Basta dire che la risposta va trovata unicamente nella buona fede di ciascuno? Certo, la buona fede ha una sua motivazione. Ci sono stati santi che si sono combattuti tra loro in nome dello stesso Dio, della stessa Chiesa! Ognuno pensava di agire in buona fede. E credo che fossero in buona fede anche coloro che servivano in tutto e per tutto, fino alla morte, la religione ebraica, nei momenti delle grandi persecuzioni.

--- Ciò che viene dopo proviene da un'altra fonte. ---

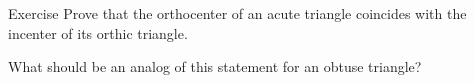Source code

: \begin{thm}{Exercise}\label{ex:orthic-triangle}
Prove that the orthocenter of an acute triangle coincides with the incenter of its orthic triangle.

What should be an analog of this statement for an obtuse triangle?
\end{thm}


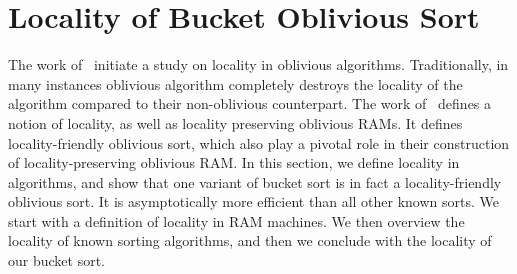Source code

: \section{Locality of Bucket Oblivious Sort}
\label{sec:locality}

The work of~\cite{AsharovCNPRS19} initiate a study on locality in oblivious algorithms. Traditionally, in many instances oblivious algorithm completely destroys the locality of the algorithm compared to their non-oblivious counterpart. The work of~\cite{AsharovCNPRS19} defines a notion of locality, as well as locality preserving oblivious RAMs. It defines locality-friendly oblivious sort, which also play a pivotal role in their construction of locality-preserving oblivious RAM. In this section, we define locality in algorithms, and show that one variant of bucket sort is in fact a locality-friendly oblivious sort. It is asymptotically more efficient than all other known sorts. We start with a definition of locality in RAM machines. We then overview the locality of known sorting algorithms, and then we conclude with the locality of our bucket sort.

Ma chiariamo. Nei quattro Vangeli appare chiaro che Gesù Cristo ammirava ed elogiava la fede della gente più semplice e in particolare tra coloro che appartenevano al popolo pagano. Già questo fa capire che Cristo andava al di là di una struttura religiosa. Dire fede e dire credenza religiosa non sono la stessa cosa. La fede autentica è quel rapporto con il Divino, presente nel nostro essere più interiore.

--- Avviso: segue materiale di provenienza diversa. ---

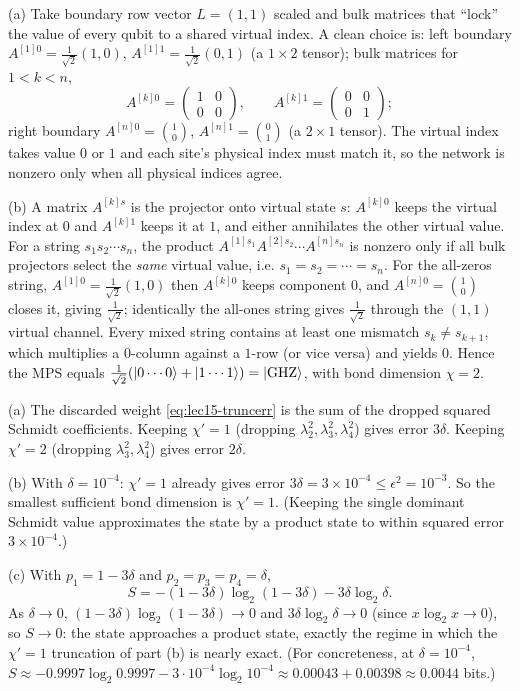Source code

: \begin{solution}
(a) Take boundary row vector $L=(1,1)$ scaled and bulk matrices that ``lock'' the
value of every qubit to a shared virtual index. A clean choice is: left boundary
$A^{[1]0}=\tfrac1{\sqrt2}(1,0)$, $A^{[1]1}=\tfrac1{\sqrt2}(0,1)$ (a $1\times2$
tensor); bulk matrices for $1<k<n$,
\[
  A^{[k]0}=\begin{pmatrix}1&0\\0&0\end{pmatrix},\qquad
  A^{[k]1}=\begin{pmatrix}0&0\\0&1\end{pmatrix};
\]
right boundary $A^{[n]0}=\binom{1}{0}$, $A^{[n]1}=\binom{0}{1}$ (a $2\times1$
tensor). The virtual index takes value $0$ or $1$ and each site's physical index
must match it, so the network is nonzero only when all physical indices agree.

(b) A matrix $A^{[k]s}$ is the projector onto virtual state $s$: $A^{[k]0}$ keeps
the virtual index at $0$ and $A^{[k]1}$ keeps it at $1$, and either annihilates the
other virtual value. For a string $s_1 s_2\cdots s_n$, the product
$A^{[1]s_1}A^{[2]s_2}\cdots A^{[n]s_n}$ is nonzero only if all bulk projectors
select the \emph{same} virtual value, i.e. $s_1=s_2=\cdots=s_n$. For the all-zeros
string, $A^{[1]0}=\tfrac1{\sqrt2}(1,0)$ then $A^{[k]0}$ keeps component $0$, and
$A^{[n]0}=\binom10$ closes it, giving $\tfrac1{\sqrt2}$; identically the all-ones
string gives $\tfrac1{\sqrt2}$ through the $(1,1)$ virtual channel. Every mixed
string contains at least one mismatch $s_k\neq s_{k+1}$, which multiplies a
$0$-column against a $1$-row (or vice versa) and yields $0$. Hence the MPS equals
$\tfrac1{\sqrt2}(\ket{0\cdots0}+\ket{1\cdots1})=\ket{\mathrm{GHZ}}$, with bond
dimension $\chi=2$.
\end{solution}

\begin{solution}
(a) The discarded weight \eqref{eq:lec15-truncerr} is the sum of the dropped
squared Schmidt coefficients. Keeping $\chi'=1$ (dropping $\lambda_2^2,\lambda_3^2,
\lambda_4^2$) gives error $3\delta$. Keeping $\chi'=2$ (dropping $\lambda_3^2,
\lambda_4^2$) gives error $2\delta$.

(b) With $\delta=10^{-4}$: $\chi'=1$ already gives error $3\delta=3\times10^{-4}
\le\epsilon^{2}=10^{-3}$. So the smallest sufficient bond dimension is $\chi'=1$.
(Keeping the single dominant Schmidt value approximates the state by a product
state to within squared error $3\times10^{-4}$.)

(c) With $p_1=1-3\delta$ and $p_2=p_3=p_4=\delta$,
\[
  S=-(1-3\delta)\log_2(1-3\delta)-3\delta\log_2\delta .
\]
As $\delta\to0$, $(1-3\delta)\log_2(1-3\delta)\to0$ and $3\delta\log_2\delta\to0$
(since $x\log_2 x\to0$), so $S\to0$: the state approaches a product state, exactly
the regime in which the $\chi'=1$ truncation of part (b) is nearly exact. (For
concreteness, at $\delta=10^{-4}$, $S\approx-0.9997\log_2 0.9997
-3\cdot10^{-4}\log_2 10^{-4}\approx 0.00043+0.00398\approx0.0044$ bits.)
\end{solution}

Ma Cristo è stato durissimo con i detentori della legge, definendoli ipocriti, guide cieche. Dunque, la sua resistenza alla religione ebraica consisteva in una condanna che colpiva l’ipocrisia dei caporioni, in quanto detentori di una religione che essi avevano ridotto ad una struttura disumana. La legge era diventata fine a stessa, o meglio al servizio della stessa struttura, tradendo così il disegno originario di Dio.
Resistenza, oggi   
Il cristiano è anche un cittadino, anche il prete è un cittadino, e in quanto cittadini, tutti, credenti o non credenti, ministri di Dio o semplicemente laici, hanno il diritto e il dovere di opporsi, di resistere a qualsiasi regime che impone la violazione dei diritti dell’essere umano.
Al di sopra e al di là di ogni faziosità politica, ciò che deve contare è l’essere nella sua libertà interiore, e oggi non sembra che l’essere umano sia in cima alle preoccupazioni di un governo che si preoccupa solo di servire la gente nelle sue richieste pancesche.
Il re del primo brano della Messa aveva costretto gli ebrei a mangiare qualsiasi carne, anche quella proibita dalla legge ebraica. In fondo, che cosa è cambiato oggi? C’è una politica che costringe a mangiare tutto ciò che serve a nutrire la pancia, senza pensare che esiste lo spirito dell’essere umano, che ha bisogno di ben altri nutrimenti.
Oggi bisognerebbe parlare di una politica dell’essere, per ridare il primato allo spirito dell’essere umano. Ma neppure i credenti ci credono. I fondamentalisti poi nutrono il corpo di una Chiesa oramai ridotto ad essere sbranata dai lupi rapaci.

1 Commento

  1. Antonio LOMBARDO ha detto:

    MI RATTRISTA DOVER COSTATARE CHE SIAMO POCHI (CRISTIANI E NON )A RESISTERE CONTRO QUESTO REGIME FONDATO SULL’IGNORANZA SULLA DISONESTA’E SULLA CORRUZIONE.